### WHAT THIS TASK INVOLVES:
Give again exactly the lines that run from the start of the records to the line holding "No late submission is allowed. If", both ends counted. Do not include the pictures.

### RECORDS SUPPLIED:

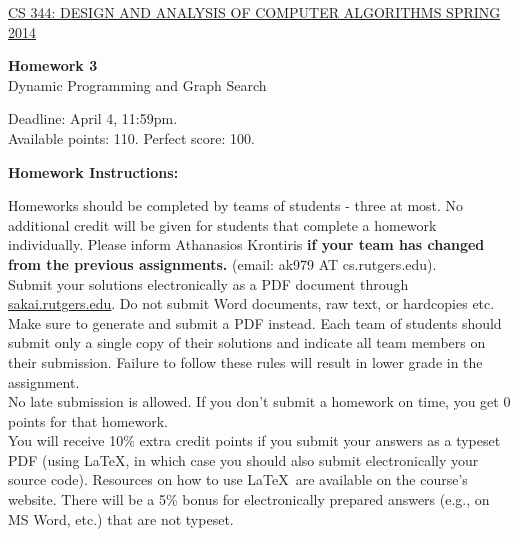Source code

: \documentclass{article}
\begin{document}
\sloppy

\noindent \underline{CS 344: DESIGN AND ANALYSIS OF COMPUTER
  ALGORITHMS \hspace{1.6in} SPRING 2014}

\vspace{0.1in}

\begin{center}
{\bf {\large Homework 3}}\\
Dynamic Programming and Graph Search\\
\end{center}

\vspace{0.1in}

\noindent Deadline: April 4, 11:59pm.\\ 
Available points: 110. Perfect score: 100.\\

\begin{center}
{\bf Homework Instructions:}
\end{center}

 Homeworks should be completed by teams of
students - three at most. No additional credit will be given for
students that complete a homework individually. Please inform
Athanasios Krontiris {\bf if your team has changed from the previous
  assignments.} (email: ak979 AT cs.rutgers.edu).\\

 Submit your solutions electronically
as a PDF document through \url{sakai.rutgers.edu}. Do not submit Word
documents, raw text, or hardcopies etc. Make sure to generate and
submit a PDF instead. Each team of students should submit only a
single copy of their solutions and indicate all team members on their
submission.  Failure to follow these rules will result in lower grade
in the assignment.\\

 No late submission is allowed. If
you don't submit a homework on time, you get 0 points for that
homework.\\

 You will receive 10\% extra
credit points if you submit your answers as a typeset PDF (using
\LaTeX, in which case you should also submit electronically your
source code). Resources on how to use \LaTeX\ are available on the
course's website. There will be a 5\% bonus for electronically
prepared answers (e.g., on MS Word, etc.) that are not typeset.\\
\end{document}
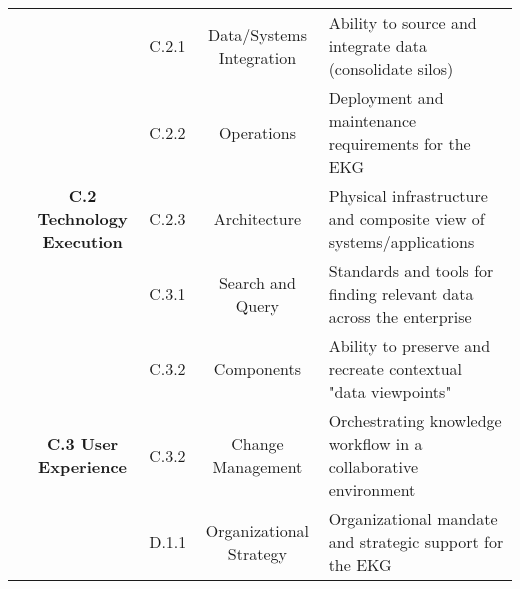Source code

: \begin{table}[ht]
\begin{tabular}{@{}cclcl@{}}
    \cellcolor[HTML]{BF9000}{}                                            & \cellcolor[HTML]{FFD965}                                                           & \cellcolor[HTML]{FFE598}C.2.1 & \cellcolor[HTML]{FFE598}Data/Systems Integration     & \cellcolor[HTML]{FEF2CB}Ability to source and integrate data (consolidate silos)               \\
    \cellcolor[HTML]{BF9000}{}                                            & \cellcolor[HTML]{FFD965}                                                           & \cellcolor[HTML]{FFE598}C.2.2 & \cellcolor[HTML]{FFE598}Operations                   & \cellcolor[HTML]{FEF2CB}Deployment and maintenance requirements for the EKG                    \\
    \cellcolor[HTML]{BF9000}{}                                            & \multirow{-3}{*}{\cellcolor[HTML]{FFD965}\textbf{C.2 Technology Execution}}        & \cellcolor[HTML]{FFE598}C.2.3 & \cellcolor[HTML]{FFE598}Architecture                 & \cellcolor[HTML]{FEF2CB}Physical infrastructure and composite view of systems/applications     \\
    \cellcolor[HTML]{BF9000}{}                                            & \cellcolor[HTML]{FFD965}                                                           & \cellcolor[HTML]{FFE598}C.3.1 & \cellcolor[HTML]{FFE598}Search and Query             & \cellcolor[HTML]{FEF2CB}Standards and tools for finding relevant data across the enterprise    \\
    \cellcolor[HTML]{BF9000}{}                                            & \cellcolor[HTML]{FFD965}                                                           & \cellcolor[HTML]{FFE598}C.3.2 & \cellcolor[HTML]{FFE598}Components                   & \cellcolor[HTML]{FEF2CB}Ability to preserve and recreate contextual "data viewpoints"          \\
    \multirow{-10}{*}{\cellcolor[HTML]{BF9000}{
        \rotatebox{90}{\textbf{C. TECHNOLOGY}}}}                          & \multirow{-3}{*}{\cellcolor[HTML]{FFD965}\textbf{C.3 User Experience}}             & \cellcolor[HTML]{FFE598}C.3.2 & \cellcolor[HTML]{FFE598}Change Management            & \cellcolor[HTML]{FEF2CB}Orchestrating knowledge workflow in a collaborative environment        \\
    \cellcolor[HTML]{A5A5A5}{}                                            & \cellcolor[HTML]{BFBFBF}                                                           & \cellcolor[HTML]{D8D8D8}D.1.1 & \cellcolor[HTML]{D8D8D8}Organizational Strategy      & \cellcolor[HTML]{F2F2F2}Organizational mandate and strategic support for the EKG               \\

\end{tabular}
\end{table}
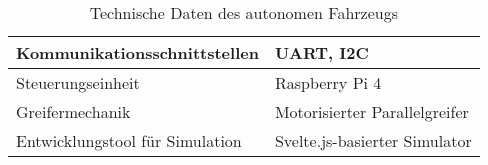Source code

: \documentclass[main.tex]{subfiles} %
\begin{document}
\begin{table}[h!]
\begin{tabular}{|l|l|}
        Kommunikationsschnittstellen       & UART, I2C                                                                 \\ \hline
        Steuerungseinheit                  & Raspberry Pi 4                                                            \\ \hline %
        Greifermechanik                    & Motorisierter Parallelgreifer                                             \\ \hline
        Entwicklungstool für Simulation    & Svelte.js-basierter Simulator                                             \\ \hline
    \end{tabular}
    \caption{Technische Daten des autonomen Fahrzeugs}
    \label{tab:hardfacts}
\end{table}
\end{document}
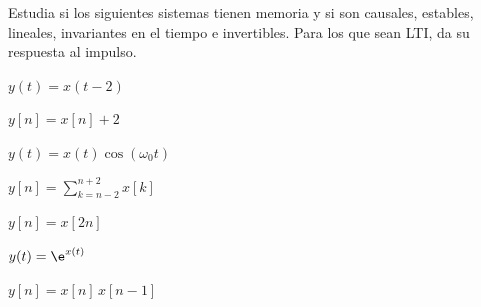 \documentclass[11pt,a4paper]{scrartcl}
\begin{document}
\begin{ejercicio}
  Estudia si los siguientes sistemas tienen memoria y si son causales, estables, lineales, invariantes en el tiempo e invertibles. Para los que sean LTI, da su respuesta al impulso.
  \begin{incisos}[3]
    \item $y(t)=x(t-2)$
    \item $y[n]=x[n]+2$
    \item $y(t)=x(t)\cos(\omega_0t)$
    \item $y[n]=\sum_{k=n-2}^{n+2}x[k]$
    \item $y[n]=x[2n]$
    \item $y(t)=\e^{x(t)}$
    \item $y[n]=x[n]\,x[n-1]$
  \end{incisos}
\end{ejercicio}
\end{document}
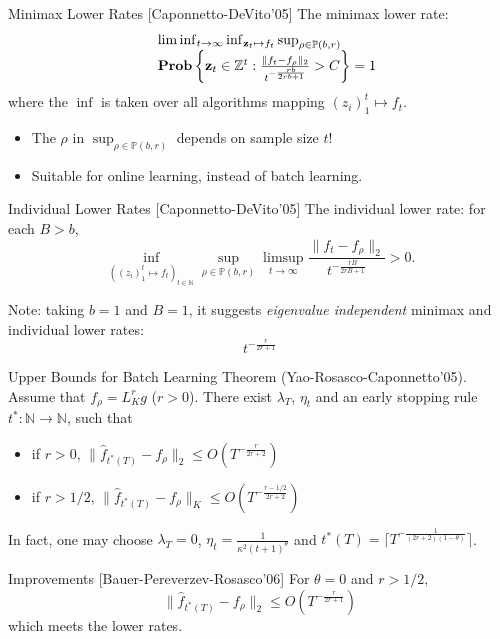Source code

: \documentclass[pdf,slideColor,colorBG]{prosper}
\theoremstyle{theorem}
\theoremstyle{definition}
\theoremstyle{remark}
\newcommand{\DS}{\displaystyle}
\def\Z{{\mathbb Z}}        %
\def\P{{\mathbb P}}        %
\def\N{{\mathbb N}}
\def\z{{\mathbf z}}
\def\Prob{{\bf Prob}}
\def\la{{\lambda}}
\def\ka{{\kappa}}
\begin{document}
%
\begin{slide}{Minimax Lower Rates}
[Caponnetto-DeVito'05] The minimax lower rate:
\[
\begin{array}{rl}
& \liminf_{t\to \infty} \inf_{\z_t \mapsto f_t } \sup_{\rho\in \P(b,r)} \\
& \Prob \left\{\z_t \in \Z^t: \frac{\|f_t - f_\rho\|_2}{t^{-\frac{rb}{2rb+1}}} >C \right\} = 1
\end{array}
\]
where the $\inf$ is taken over all algorithms mapping $(z_i)_1^t\mapsto f_t$.

\medskip

\begin{itemize}
    \item The $\rho$ in $\sup_{\rho\in \P(b,r)}$ depends on sample size $t$!
    \item Suitable for online learning, instead of batch learning.
\end{itemize}
\end{slide}

%
\begin{slide}{Individual Lower Rates}
[Caponnetto-DeVito'05] The individual lower rate: for each $B>b$,
\[\inf_{((z_i)_1^t\mapsto f_t)_{t\in \N}} \sup_{\rho \in \P(b,r)} \limsup_{t\to \infty} \frac{\|f_t- f_\rho\|_2}{t^{-\frac{rB}{2rB+1}}} > 0. \]

\medskip

Note: taking $b=1$ and $B=1$, it suggests \emph{eigenvalue independent} minimax and individual lower rates:
$$t^{-\frac{r}{2r+1}} $$
\end{slide}

%
\begin{slide}{Upper Bounds for Batch Learning}
Theorem (Yao-Rosasco-Caponnetto'05). Assume that $f_\rho = L_K^r g$ ($r>0$). There exist $\la_T$, $\eta_t$ and an early stopping rule $t^\ast:\N\to \N$,
such that

\begin{itemize}
    \item if $r>0$, $\DS \|\hat{f}_{t^\ast(T)} - f_\rho \|_2 \leq O( T^{-\frac{r}{2r+2}}) $
    \item if $r>1/2$, $\DS \|\hat{f}_{t^\ast(T)} - f_\rho \|_K \leq O( T^{-\frac{r-1/2}{2r+2}})$
\end{itemize}
In fact, one may choose $\la_T=0$, $\eta_t = \frac{1}{\ka^2(t+1)^\theta}$ and $t^\ast(T)=\lceil T^{-\frac{1}{(2r+2)(1-\theta)}} \rceil$.
\end{slide}

%
\begin{slide}{Improvements}
[Bauer-Pereverzev-Rosasco'06] For $\theta=0$ and $r>1/2$,
$$\DS \|\hat{f}_{t^\ast(T)} - f_\rho \|_2 \leq O( T^{-\frac{r}{2r+1}})$$
which meets the lower rates.
\end{slide}
\end{document}
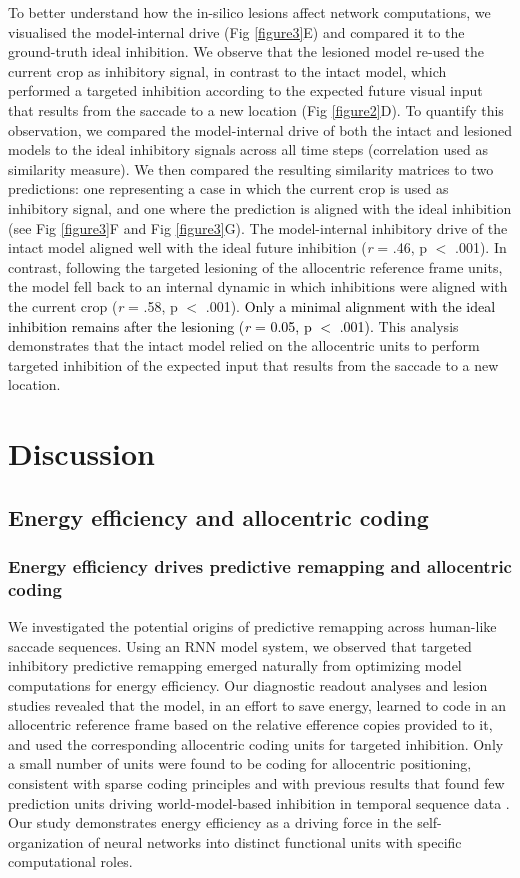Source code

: \documentclass[10pt,letterpaper]{article}
\begin{document}
To better understand how the in-silico lesions affect network computations, we visualised the model-internal drive (Fig \ref{figure3}E) and compared it to the ground-truth ideal inhibition. We observe that the lesioned model re-used the current crop as inhibitory signal, in contrast to the intact model, which performed a targeted inhibition according to the expected future visual input that results from the saccade to a new location (Fig \ref{figure2}D). To quantify this observation, we compared the model-internal drive of both the intact and lesioned models to the ideal inhibitory signals across all time steps (correlation used as similarity measure). We then compared the resulting similarity matrices to two predictions: one representing a case in which the current crop is used as inhibitory signal, and one where the prediction is aligned with the ideal inhibition (see Fig \ref{figure3}F and Fig \ref{figure3}G). The model-internal inhibitory drive of the intact model aligned well with the ideal future inhibition (\textit{r} = .46, p $<$ .001). In contrast, following the targeted lesioning of the allocentric reference frame units, the model fell back to an internal dynamic in which inhibitions were aligned with the current crop (\textit{r} = .58, p $<$ .001). \textcolor{black}{Only a minimal alignment with the ideal inhibition remains after the lesioning (\textit{r} = 0.05, p $<$ .001).} This analysis demonstrates that the intact model relied on the allocentric units to perform targeted inhibition of the expected input that results from the saccade to a new location.

\section{Discussion}
\subsection{Energy efficiency and allocentric coding}
\subsubsection{Energy efficiency drives predictive remapping and allocentric coding}
We investigated the potential origins of predictive remapping across human-like saccade sequences. Using an RNN model system, we observed that targeted inhibitory predictive remapping emerged naturally from optimizing model computations for energy efficiency. Our diagnostic readout analyses and lesion studies revealed that the model, in an effort to save energy, learned to code in an allocentric reference frame based on the relative efference copies provided to it, and used the corresponding allocentric coding units for targeted inhibition. Only a small number of units were found to be coding for allocentric positioning, consistent with sparse coding principles and with previous results that found few prediction units driving world-model-based inhibition in temporal sequence data \citep{ali_predictive_2022}. Our study demonstrates energy efficiency as a driving force in the self-organization of neural networks into distinct functional units with specific computational roles.
\end{document}
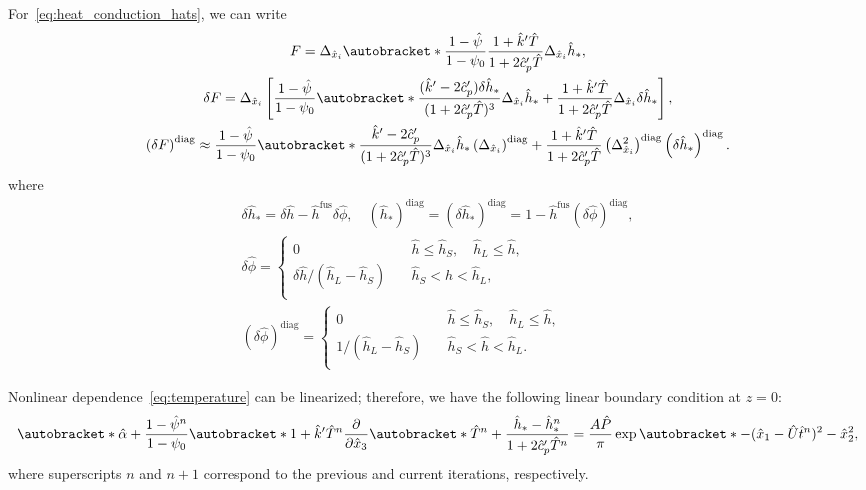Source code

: \documentclass{article}
\newcommand{\dder}[2][]{\Delta_{#2}#1}
\newcommand{\pder}[2][]{\frac{\partial#1}{\partial#2}}
\DeclarePairedDelimiter\autobracket()       %
\newcommand{\br}[1]{\autobracket*{#1}}
\newcommand{\pert}[1]{\delta#1}
\newcommand{\diag}[1]{\left(#1\right)^\mathrm{diag}}
\newcommand{\fusion}[1]{{#1}^\mathrm{fus}}
\begin{document}
For~\eqref{eq:heat_conduction_hats}, we can write
\begin{gather}
    F = \dder{\hat{x}_i}\br{
        \frac{1 - \hat{\psi}}{1 - \psi_0}
	    \frac{1 + \hat{k}'\hat{T}}{1 + 2\hat{c}_p'\hat{T}}
	    \dder[\hat{h}_*]{\hat{x}_i}
	}, \\
    \pert{F} = \dder{\hat{x}_i}\left[ \frac{1 - \hat{\psi}}{1 - \psi_0} \br{
	    \frac{(\hat{k}' - 2\hat{c}_p')\pert{\hat{h}_*}}{(1 + 2\hat{c}_p'\hat{T})^3}
	     \dder[\hat{h}_*]{\hat{x}_i}
	    +
	    \frac{1 + \hat{k}'\hat{T}}{1 + 2\hat{c}_p'\hat{T}}
	    \dder[\pert{\hat{h}_*}]{\hat{x}_i}
	}\right], \\
    \diag{\pert{F}} \approx \frac{1 - \hat{\psi}}{1 - \psi_0} \br{
	    \frac{\hat{k}' - 2\hat{c}_p'}{(1 + 2\hat{c}_p'\hat{T})^3} \dder[\hat{h}_*]{\hat{x}_i} \diag{\dder{\hat{x}_i}}
	    +
	    \frac{1 + \hat{k}'\hat{T}}{1 + 2\hat{c}_p'\hat{T}}
	    \diag{\dder{\hat{x}_i}^2}
	}\diag{\pert{\hat{h}_*}}.
\end{gather}
where
\begin{gather}
    \pert{\hat{h}_*} = \pert{\hat{h}} - \fusion{\hat{h}}\pert{\hat\phi}, \quad
    \diag{\hat{h}_*} = \diag{\pert{\hat{h}_*}} = 1 - \fusion{\hat{h}}\diag{\pert{\hat\phi}}, \\
	\pert{\hat{\phi}} = \begin{cases}
        0 & \quad \hat{h} \leq \hat{h}_S, \quad \hat{h}_L \leq \hat{h}, \\
        \pert{\hat{h}}/(\hat{h}_L-\hat{h}_S) & \quad \hat{h}_S < \hat{h} < \hat{h}_L, \\
    \end{cases} \label{eq:pert_phi_h}\\
	\diag{\pert{\hat{\phi}}} = \begin{cases}
        0 & \quad \hat{h} \leq \hat{h}_S, \quad \hat{h}_L \leq \hat{h}, \\
        1/(\hat{h}_L-\hat{h}_S) & \quad \hat{h}_S < \hat{h} < \hat{h}_L. \\
    \end{cases} \label{eq:pert_phi_h_diag}
\end{gather}

Nonlinear dependence~\eqref{eq:temperature} can be linearized; therefore, we have the following linear boundary condition at \(z=0\):
\begin{equation}\label{eq:bc_linearized}
	\br{ \hat{\alpha} + \frac{1 - \hat{\psi}^n}{1 - \psi_0}\br{ 1 + \hat{k}'\hat{T}^n }\pder{\hat{x}_3} }
	    \br{ \hat{T}^n + \frac{\hat{h}_* - \hat{h}_*^n}{1+2\hat{c}_p'\hat{T}^n} }
	    = \frac{A\hat{P}}{\pi}\exp\br{ -(\hat{x}_1-\hat{U}\hat{t}^n)^2 - \hat{x}_2^2 },
\end{equation}
where superscripts \(n\) and \(n+1\) correspond to the previous and current iterations, respectively.
\end{document}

### SOLUTION BELOW:
Source code

: \documentclass{article}
\begin{document}
\sloppy

\noindent \underline{CS 344: DESIGN AND ANALYSIS OF COMPUTER
  ALGORITHMS \hspace{1.6in} SPRING 2014}

\vspace{0.1in}

\begin{center}
{\bf {\large Homework 3}}\\
Dynamic Programming and Graph Search\\
\end{center}

\vspace{0.1in}

\noindent Deadline: April 4, 11:59pm.\\ 
Available points: 110. Perfect score: 100.\\

\begin{center}
{\bf Homework Instructions:}
\end{center}

 Homeworks should be completed by teams of
students - three at most. No additional credit will be given for
students that complete a homework individually. Please inform
Athanasios Krontiris {\bf if your team has changed from the previous
  assignments.} (email: ak979 AT cs.rutgers.edu).\\

 Submit your solutions electronically
as a PDF document through \url{sakai.rutgers.edu}. Do not submit Word
documents, raw text, or hardcopies etc. Make sure to generate and
submit a PDF instead. Each team of students should submit only a
single copy of their solutions and indicate all team members on their
submission.  Failure to follow these rules will result in lower grade
in the assignment.\\

 No late submission is allowed. If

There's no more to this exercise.